* **ABOUT THIS EXERCISE**
Report the lines of the material that carry the string "Business".

---+---

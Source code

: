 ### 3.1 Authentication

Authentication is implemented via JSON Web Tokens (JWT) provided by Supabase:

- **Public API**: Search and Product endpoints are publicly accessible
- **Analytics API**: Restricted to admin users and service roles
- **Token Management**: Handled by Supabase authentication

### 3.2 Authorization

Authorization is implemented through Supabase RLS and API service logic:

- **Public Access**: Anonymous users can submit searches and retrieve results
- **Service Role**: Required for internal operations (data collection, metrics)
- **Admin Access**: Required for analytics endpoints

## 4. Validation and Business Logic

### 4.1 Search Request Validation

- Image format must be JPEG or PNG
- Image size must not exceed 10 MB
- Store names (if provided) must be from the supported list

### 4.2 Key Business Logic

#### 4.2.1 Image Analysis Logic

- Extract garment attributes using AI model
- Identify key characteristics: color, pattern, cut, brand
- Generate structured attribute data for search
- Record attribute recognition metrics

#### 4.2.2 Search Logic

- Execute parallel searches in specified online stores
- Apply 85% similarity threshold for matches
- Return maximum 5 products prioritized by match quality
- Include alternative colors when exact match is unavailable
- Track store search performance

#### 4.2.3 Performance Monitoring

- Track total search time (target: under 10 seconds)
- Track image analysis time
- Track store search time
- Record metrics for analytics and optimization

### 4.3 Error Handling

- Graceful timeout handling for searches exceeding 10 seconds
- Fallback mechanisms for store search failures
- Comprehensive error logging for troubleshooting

---+---

* **ANSWER FOR THIS EXERCISE**
## 4. Validation and Business Logic
### 4.2 Key Business Logic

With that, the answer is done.